2. Significant decreases in gray matter volume were observed in regions corresponding to reward, learning, executive function and affective processing in women but not men, and the volume of the nucleus accumbens, or reward center, was negative correlated with disease severity.

Evidence Rating: 1 (Excellent)

Study Rundown: Substance abuse disorders have been associated with neuroanatomic changes in patients, but there has been limited evaluation of the role of anatomic sex on these neuroanatomic changes amongst patients with stimulant dependence. In this prospective cohort study, age and sex matched subjects who were undergoing treatment for stimulant dependence were evaluated using magnetic resonance imaging to identify neuroanatomic differences after a roughly 3 week period of abstinence. There were significant changes in gray matter volume according to sex in various areas of the brain, including regions associated with reward, learning, executive function and affective processing, such as the insula, orbitofrontal cortex, cingulate cortex, medial frontal gyrus and nucleus accumbens, among others. Compared with female control subjects, women with stimulant dependence showed decreased gray matter volume in these regions, while no changes were seen amongst the male cohort. Of particular interest, the volume of the nucleus accumbens, a region typically associated with reward processing, was negatively correlated with disease severity in female subjects. Additionally, there were statistically significant differences in behavioral approach and impulsivity scores that correlated with gray matter changes in women but not in men.
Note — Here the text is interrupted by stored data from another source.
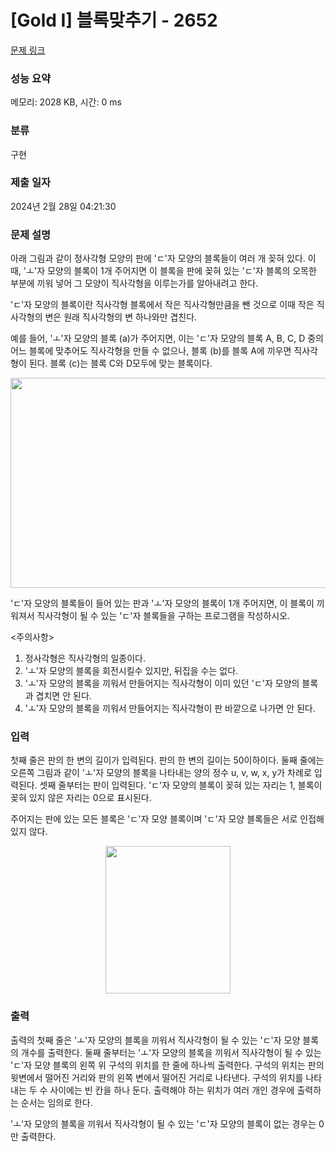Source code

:# [Gold I] 블록맞추기 - 2652 

[문제 링크](https://www.acmicpc.net/problem/2652) 

### 성능 요약

메모리: 2028 KB, 시간: 0 ms

### 분류

구현

### 제출 일자

2024년 2월 28일 04:21:30

### 문제 설명

<p>아래 그림과 같이 정사각형 모양의 판에 'ㄷ'자 모양의 블록들이 여러 개 꽂혀 있다. 이때, 'ㅗ'자 모양의 블록이 1개 주어지면 이 블록을 판에 꽂혀 있는 'ㄷ'자 블록의 오목한 부분에 끼워 넣어 그 모양이 직사각형을 이루는가를 알아내려고 한다.</p>

<p>'ㄷ'자 모양의 블록이란 직사각형 블록에서 작은 직사각형만큼을 뺀 것으로 이때 작은 직사각형의 변은 원래 직사각형의 변 하나와만 겹친다.</p>

<p>예를 들어, 'ㅗ'자 모양의 블록 (a)가 주어지면, 이는 'ㄷ'자 모양의 블록 A, B, C, D 중의 어느 블록에 맞추어도 직사각형을 만들 수 없으나, 블록 (b)를 블록 A에 끼우면 직사각형이 된다. 블록 (c)는 블록 C와 D모두에 맞는 블록이다.</p>

<p style="text-align: center;"><img alt="" src="" style="width: 621px; height: 336px; "></p>

<p>'ㄷ'자 모양의 블록들이 들어 있는 판과 'ㅗ'자 모양의 블록이 1개 주어지면, 이 블록이 끼워져서 직사각형이 될 수 있는 'ㄷ'자 블록들을 구하는 프로그램을 작성하시오.</p>

<p><주의사항></p>

<ol>
	<li>정사각형은 직사각형의 일종이다.</li>
	<li>'ㅗ'자 모양의 블록을 회전시킬수 있지만, 뒤집을 수는 없다.</li>
	<li>'ㅗ'자 모양의 블록을 끼워서 만들어지는 직사각형이 이미 있던 'ㄷ'자 모양의 블록과 겹치면 안 된다.</li>
	<li>'ㅗ'자 모양의 블록을 끼워서 만들어지는 직사각형이 판 바깥으로 나가면 안 된다.</li>
</ol>

### 입력 

 <p>첫째 줄은 판의 한 변의 길이가 입력된다. 판의 한 변의 길이는 50이하이다. 둘째 줄에는 오른쪽 그림과 같이 'ㅗ'자 모양의 블록을 나타내는 양의 정수 u, v, w, x, y가 차례로 입력된다. 셋째 줄부터는 판이 입력된다. 'ㄷ'자 모양의 블록이 꽂혀 있는 자리는 1, 블록이 꽂혀 있지 않은 자리는 0으로 표시된다.</p>

<p>주어지는 판에 있는 모든 블록은 'ㄷ'자 모양 블록이며 'ㄷ'자 모양 블록들은 서로 인접해있지 않다.</p>

<p style="text-align: center;"><img alt="" src="https://upload.acmicpc.net/938fae28-0b89-4b23-8076-c994fc5791b6/-/preview/" style="width: 200px; height: 236px;"></p>

### 출력 

 <p>출력의 첫째 줄은 'ㅗ'자 모양의 블록을 끼워서 직사각형이 될 수 있는 'ㄷ'자 모양 블록의 개수를 출력한다. 둘째 줄부터는 'ㅗ'자 모양의 블록을 끼워서 직사각형이 될 수 있는 'ㄷ'자 모양 블록의 왼쪽 위 구석의 위치를 한 줄에 하나씩 출력한다. 구석의 위치는 판의 윗변에서 떨어진 거리와 판의 왼쪽 변에서 떨어진 거리로 나타낸다. 구석의 위치를 나타내는 두 수 사이에는 빈 칸을 하나 둔다. 출력해야 하는 위치가 여러 개인 경우에 출력하는 순서는 임의로 한다.</p>

<p>'ㅗ'자 모양의 블록을 끼워서 직사각형이 될 수 있는 'ㄷ'자 모양의 블록이 없는 경우는 0만 출력한다.</p>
This study is important in suggesting that there exist sexually dimorphic neuroanatomical differences in patients with stimulant dependence, and that these changes correlate with behavior. Furthermore, these findings suggest that there might be other key differences in how the brain-behavior relationship affects the psychological differences between the sexes in dependence, and may aid in evaluating new approaches to diagnosis and treatment. This study was limited by its overall small size, including only 59 dependence patients, and by the fact that patients addicted to a heterogenous group of stimulants were included, rather than specifying a single type. Future studies should try to perform substance specific analyses, while widening the patient pool to multiple centers in an effort to extrapolate results to a more general patient population.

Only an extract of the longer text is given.